Five minutes ago, I was surfing the blogsphere, just meandering around, like walking around some sunny country meadow that you are not familiar with, and you tell yourself it doesn't really matter all that much where the path will take you, but that's not true, because what you'd really like to find is something interesting and I bumped into a blog that prompted a discussion on polygamy. My comment is not on the latter, but on a matter I find particularly salient with liberalism.

It is perfectly illustrated with the comment someone made:

"Institutions need to be understood, and the reasons they exist and persist has to be understood apart from any moral judgment of them. This is especially true when the institution is one you want to abolish."


I need to think for awhile to find a good metaphor or proverb to highlight the problem above.
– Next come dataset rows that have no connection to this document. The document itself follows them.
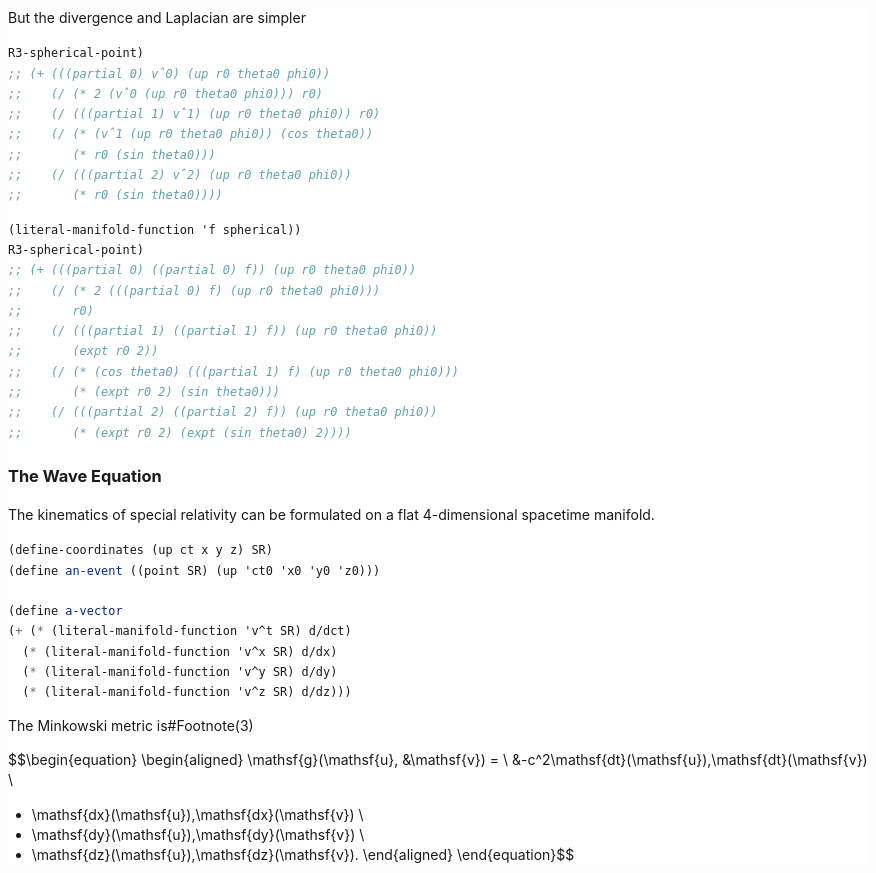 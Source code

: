    But the divergence and Laplacian are simpler

   ```Scheme (((divergence spherical-metric orthonormal-spherical-basis) v)
 R3-spherical-point)
;; (+ (((partial 0) vˆ0) (up r0 theta0 phi0))
;;    (/ (* 2 (vˆ0 (up r0 theta0 phi0))) r0)
;;    (/ (((partial 1) vˆ1) (up r0 theta0 phi0)) r0)
;;    (/ (* (vˆ1 (up r0 theta0 phi0)) (cos theta0))
;;       (* r0 (sin theta0)))
;;    (/ (((partial 2) vˆ2) (up r0 theta0 phi0))
;;       (* r0 (sin theta0))))
   ```

   ```Scheme (((Laplacian spherical-metric orthonormal-spherical-basis)
  (literal-manifold-function 'f spherical))
 R3-spherical-point)
;; (+ (((partial 0) ((partial 0) f)) (up r0 theta0 phi0))
;;    (/ (* 2 (((partial 0) f) (up r0 theta0 phi0)))
;;       r0)
;;    (/ (((partial 1) ((partial 1) f)) (up r0 theta0 phi0))
;;       (expt r0 2))
;;    (/ (* (cos theta0) (((partial 1) f) (up r0 theta0 phi0)))
;;       (* (expt r0 2) (sin theta0)))
;;    (/ (((partial 2) ((partial 2) f)) (up r0 theta0 phi0))
;;       (* (expt r0 2) (expt (sin theta0) 2))))
   ```

### The Wave Equation

   The kinematics of special relativity can be formulated on a flat
   4-dimensional spacetime manifold.

   ```Scheme (define SR R4-rect)
(define-coordinates (up ct x y z) SR)
(define an-event ((point SR) (up 'ct0 'x0 'y0 'z0)))

(define a-vector
  (+ (* (literal-manifold-function 'v^t SR) d/dct)
     (* (literal-manifold-function 'v^x SR) d/dx)
     (* (literal-manifold-function 'v^y SR) d/dy)
     (* (literal-manifold-function 'v^z SR) d/dz)))
   ```

   The Minkowski metric is#Footnote(3)

$$\begin{equation}
\begin{aligned}
\mathsf{g}(\mathsf{u}, &\mathsf{v}) = \\
&-c^2\mathsf{dt}(\mathsf{u})\,\mathsf{dt}(\mathsf{v}) \
+ \mathsf{dx}(\mathsf{u})\,\mathsf{dx}(\mathsf{v}) \
+ \mathsf{dy}(\mathsf{u})\,\mathsf{dy}(\mathsf{v}) \
+ \mathsf{dz}(\mathsf{u})\,\mathsf{dz}(\mathsf{v}).
\end{aligned}
\end{equation}$$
I will let you know when I find it. For the moment, let me just say that I have always found particularly intriguing the enormous level of denial contained in the above mentality.

Simply put, there is no understanding of any social institution that does not involve moralities and judgments.

However, liberals are usually profoundly convinced of the following:

a) other people have religions, but liberalism does not function as a religion
b) other people have moralities, but liberals do not
c) other people make judgments, but liberals are non-judgmental

The degree of denial that a person must be in to have this as a profound belief of what they are is what keeps astounding me every single day. The fact that there are literally millions of people who have these profound beliefs about themselves is not insignificant to me.

(if you'd care to read a heated discussion of hate speech/homosexuality/and liberalism as a religion - see this previous post).

A fourth, and related common belief is that:
d) there is something that we can hold as objective that is completely separate from subjective news

I won't be commenting on this now.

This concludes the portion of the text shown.